Collected data:
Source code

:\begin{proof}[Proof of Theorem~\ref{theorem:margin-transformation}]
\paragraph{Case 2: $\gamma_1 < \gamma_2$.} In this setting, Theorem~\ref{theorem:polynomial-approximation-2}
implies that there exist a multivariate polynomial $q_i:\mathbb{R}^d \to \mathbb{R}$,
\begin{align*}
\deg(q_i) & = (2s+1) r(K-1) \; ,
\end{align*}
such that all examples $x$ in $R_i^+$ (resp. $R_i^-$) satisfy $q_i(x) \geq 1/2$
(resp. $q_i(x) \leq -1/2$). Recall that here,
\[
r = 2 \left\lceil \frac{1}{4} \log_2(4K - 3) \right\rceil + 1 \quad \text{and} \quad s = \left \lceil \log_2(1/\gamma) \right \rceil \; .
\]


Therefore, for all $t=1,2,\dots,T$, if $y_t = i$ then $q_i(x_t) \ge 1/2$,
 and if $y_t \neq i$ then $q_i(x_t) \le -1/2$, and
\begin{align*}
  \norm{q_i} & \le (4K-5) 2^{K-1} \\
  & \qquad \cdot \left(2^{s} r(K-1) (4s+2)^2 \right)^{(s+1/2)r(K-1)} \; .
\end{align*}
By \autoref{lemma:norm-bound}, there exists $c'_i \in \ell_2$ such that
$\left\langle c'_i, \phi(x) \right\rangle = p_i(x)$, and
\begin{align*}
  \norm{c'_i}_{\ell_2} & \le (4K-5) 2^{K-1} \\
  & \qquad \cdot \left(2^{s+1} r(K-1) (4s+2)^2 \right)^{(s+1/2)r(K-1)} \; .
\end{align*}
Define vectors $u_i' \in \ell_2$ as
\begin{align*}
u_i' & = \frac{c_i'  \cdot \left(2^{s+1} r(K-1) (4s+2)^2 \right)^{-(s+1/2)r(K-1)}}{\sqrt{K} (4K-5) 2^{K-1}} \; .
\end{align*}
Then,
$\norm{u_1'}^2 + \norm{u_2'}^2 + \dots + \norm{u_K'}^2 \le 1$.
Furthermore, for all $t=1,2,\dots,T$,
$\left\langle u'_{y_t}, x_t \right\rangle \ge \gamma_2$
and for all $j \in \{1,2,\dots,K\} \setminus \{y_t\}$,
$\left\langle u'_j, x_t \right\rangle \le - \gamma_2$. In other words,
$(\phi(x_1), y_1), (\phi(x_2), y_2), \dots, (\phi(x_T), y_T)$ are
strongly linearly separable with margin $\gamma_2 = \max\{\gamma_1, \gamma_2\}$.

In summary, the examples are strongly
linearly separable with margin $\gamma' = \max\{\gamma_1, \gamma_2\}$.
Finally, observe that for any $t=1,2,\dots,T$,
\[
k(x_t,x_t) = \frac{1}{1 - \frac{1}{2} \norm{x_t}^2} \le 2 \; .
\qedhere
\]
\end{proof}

● Problem to work on:
The records above are to be duplicated exactly, every one of them.

● Solution to the problem:
Source code

:\begin{proof}[Proof of Theorem~\ref{theorem:margin-transformation}]
\paragraph{Case 2: $\gamma_1 < \gamma_2$.} In this setting, Theorem~\ref{theorem:polynomial-approximation-2}
implies that there exist a multivariate polynomial $q_i:\mathbb{R}^d \to \mathbb{R}$,
\begin{align*}
\deg(q_i) & = (2s+1) r(K-1) \; ,
\end{align*}
such that all examples $x$ in $R_i^+$ (resp. $R_i^-$) satisfy $q_i(x) \geq 1/2$
(resp. $q_i(x) \leq -1/2$). Recall that here,
\[
r = 2 \left\lceil \frac{1}{4} \log_2(4K - 3) \right\rceil + 1 \quad \text{and} \quad s = \left \lceil \log_2(1/\gamma) \right \rceil \; .
\]


Therefore, for all $t=1,2,\dots,T$, if $y_t = i$ then $q_i(x_t) \ge 1/2$,
 and if $y_t \neq i$ then $q_i(x_t) \le -1/2$, and
\begin{align*}
  \norm{q_i} & \le (4K-5) 2^{K-1} \\
  & \qquad \cdot \left(2^{s} r(K-1) (4s+2)^2 \right)^{(s+1/2)r(K-1)} \; .
\end{align*}
By \autoref{lemma:norm-bound}, there exists $c'_i \in \ell_2$ such that
$\left\langle c'_i, \phi(x) \right\rangle = p_i(x)$, and
\begin{align*}
  \norm{c'_i}_{\ell_2} & \le (4K-5) 2^{K-1} \\
  & \qquad \cdot \left(2^{s+1} r(K-1) (4s+2)^2 \right)^{(s+1/2)r(K-1)} \; .
\end{align*}
Define vectors $u_i' \in \ell_2$ as
\begin{align*}
u_i' & = \frac{c_i'  \cdot \left(2^{s+1} r(K-1) (4s+2)^2 \right)^{-(s+1/2)r(K-1)}}{\sqrt{K} (4K-5) 2^{K-1}} \; .
\end{align*}
Then,
$\norm{u_1'}^2 + \norm{u_2'}^2 + \dots + \norm{u_K'}^2 \le 1$.
Furthermore, for all $t=1,2,\dots,T$,
$\left\langle u'_{y_t}, x_t \right\rangle \ge \gamma_2$
and for all $j \in \{1,2,\dots,K\} \setminus \{y_t\}$,
$\left\langle u'_j, x_t \right\rangle \le - \gamma_2$. In other words,
$(\phi(x_1), y_1), (\phi(x_2), y_2), \dots, (\phi(x_T), y_T)$ are
strongly linearly separable with margin $\gamma_2 = \max\{\gamma_1, \gamma_2\}$.

In summary, the examples are strongly
linearly separable with margin $\gamma' = \max\{\gamma_1, \gamma_2\}$.
Finally, observe that for any $t=1,2,\dots,T$,
\[
k(x_t,x_t) = \frac{1}{1 - \frac{1}{2} \norm{x_t}^2} \le 2 \; .
\qedhere
\]
\end{proof}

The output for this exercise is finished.